The substitution pattern at the starting phenol 1 is not specifically limited, as long as the para-position is unoccupied and unless the substituent(s) interfere(s) with the enzymatic reactions in steps a) to c). As shown in the examples below, the present invention works both with substituents reducing the electron density in the aromatic ring, such as F, Cl, and Br, and with substituents increasing it, such as alkyl or alkoxy. The substituents' size should not exceed a certain level, in order not to hinder coordination with the respective enzyme, particularly in step a), which is why hydrocarbon radicals with no more than 20 carbon atoms are to be preferred, more preferably hydrocarbon radicals with no more than 10 or no more than 6 carbon atoms. The substituent(s) at the ortho- or meta-position of phenol 1 is/are particularly preferably selected from halogens as well as C_1-6 alkyl and C_1-6 alkoxy residues, such as F, Cl, Br, or (O)CH₃.

BRIEF DESCRIPTION OF THE DRAWINGS

In the following, the invention is described in more detail with respect to the accomp-anying drawings, wherein:

FIG. 1 shows the conversions in step a) at varying pH values;

FIG. 2 shows the conversions in step b) at varying pH values;

FIG. 3 shows the conversions in step c) at varying pH values;

FIG. 4 shows the overall reaction at varying pH values over time;

FIG. 5 shows the amounts of educt and products at pH 7;

FIG. 6 shows the amounts of educt and products at pH 10;

FIG. 7 shows the overall reaction conversions using varying co-solvents; and

FIG. 8 shows the amounts of educt and products using the optimal reaction conditions.

EXAMPLES

In the following, exemplary embodiments of the invention are given which are indicated for illustrative purposes only and should not be understood as limiting the scope of the invention.

General Methods

Chemical reagents were purchased from different commercial sources and used without further purification.

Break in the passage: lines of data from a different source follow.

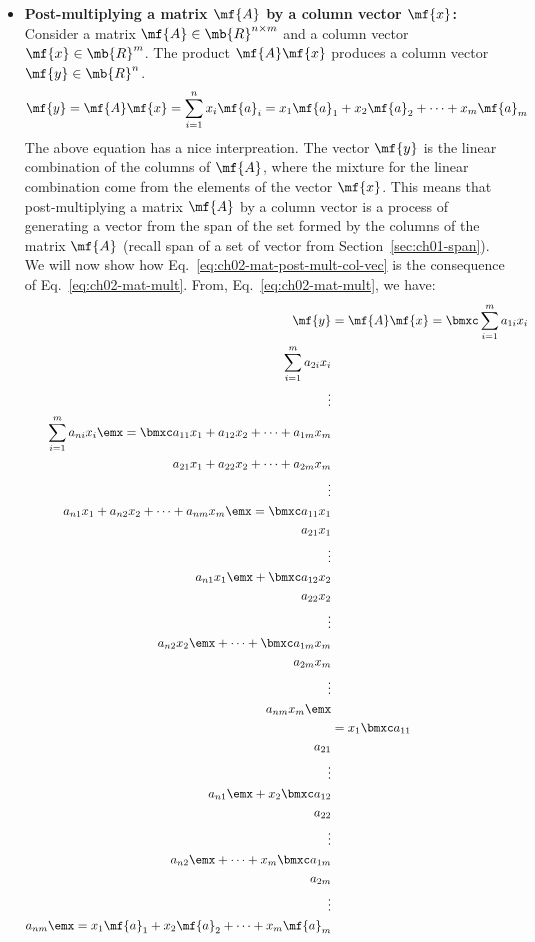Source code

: \begin{itemize}
    \item \textbf{Post-multiplying a matrix $\mf{A}$ by a column vector $\mf{x}$:} Consider a matrix $\mf{A} \in \mb{R}^{n \times m}$ and a column vector $\mf{x} \in \mb{R}^m$. The product $\mf{A}\mf{x}$ produces a column vector $\mf{y} \in \mb{R}^n$.
    \begin{equation}
        \mf{y} = \mf{A}\mf{x} = \sum_{i=1}^n x_i\mf{a}_i = x_1 \mf{a}_1 + x_2 \mf{a}_2 + \cdots + x_m\mf{a}_m
        \label{eq:ch02-mat-post-mult-col-vec}
    \end{equation}
    The above equation has a nice interpreation. The vector $\mf{y}$ is the linear combination of the columns of $\mf{A}$, where the mixture for the linear combination come from the elements of the vector $\mf{x}$. This means that post-multiplying a matrix $\mf{A}$ by a column vector is a process of generating a vector from the span of the set formed by the columns of the matrix $\mf{A}$ (recall span of a set of vector from Section~\ref{sec:ch01-span}). We will now show how Eq.~\ref{eq:ch02-mat-post-mult-col-vec} is the consequence of Eq.~\ref{eq:ch02-mat-mult}. From, Eq.~\ref{eq:ch02-mat-mult}, we have:
    \[ \begin{split}
        \mf{y} &= \mf{A}\mf{x} = \bmxc \sum_{i=1}^m a_{1i}x_i \\ \sum_{i=1}^m a_{2i}x_i \\ \vdots \\ \sum_{i=1}^m a_{ni}x_i \emx = \bmxc a_{11}x_1 + a_{12}x_2 + \cdots + a_{1m}x_m \\ a_{21}x_1 + a_{22}x_2 + \cdots + a_{2m}x_m \\ \vdots \\ a_{n1}x_1 + a_{n2}x_2 + \cdots + a_{nm}x_m \emx = \bmxc a_{11}x_1 \\ a_{21}x_1 \\ \vdots \\ a_{n1}x_1\emx + \bmxc a_{12}x_2 \\ a_{22}x_2 \\ \vdots \\ a_{n2}x_2\emx + \cdots + \bmxc a_{1m}x_m \\ a_{2m}x_m \\ \vdots \\ a_{nm}x_m \emx \\
        &= x_1 \bmxc a_{11} \\ a_{21} \\ \vdots \\ a_{n1}\emx + x_2 \bmxc a_{12} \\ a_{22} \\ \vdots \\ a_{n2}\emx + \cdots + x_m\bmxc a_{1m} \\ a_{2m} \\ \vdots \\ a_{nm} \emx = x_1 \mf{a}_1 + x_2 \mf{a}_2 + \cdots + x_m\mf{a}_m
    \end{split} \]


\end{itemize}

Melting points were determined via samples in open capillaries and are uncorrected. ¹H and ¹³C NMR spectra were recorded using a Bruker spectrometer (¹H: 300.13 MHz; ¹³C: 75.5 MHz). Chemical shifts are given in ppm and the coupling constants in Hertz (Hz). Conversions of the aromatic substrates were determined by HPLC on a Shimadzu chromatograph using a Luna C18 column (ø 25 cm×4.6 mm) and a UV detector at varying wavelengths, with conversion variations being about 2% within the systematic error margins. All results of all Synthetic Examples, Reference Examples and examples of the invention are mean values of triplicate reactions.

Sample Preparation:

A MeCN/H₂O solution (1 mL, 1:1) including 0.1% TFA was added to an aliquot of the reaction mixture (1 mL). The protein was removed by centrifugation and the solution was filtered through a VIVAspin polyether sulfone membrane filter. The resulting solution was analyzed via HPLC under the conditions given below. The relative amounts of the compounds were calculated from the respective peak areas. Column: Luna C18, 5 μm; flow rate: 1 mL/min; temperature: 30° C.; gradient: from 100% H₂O (0.1% TFA) to 100% MeCN (0.1% TFA) within 22 min. Wavelength: 280 nm.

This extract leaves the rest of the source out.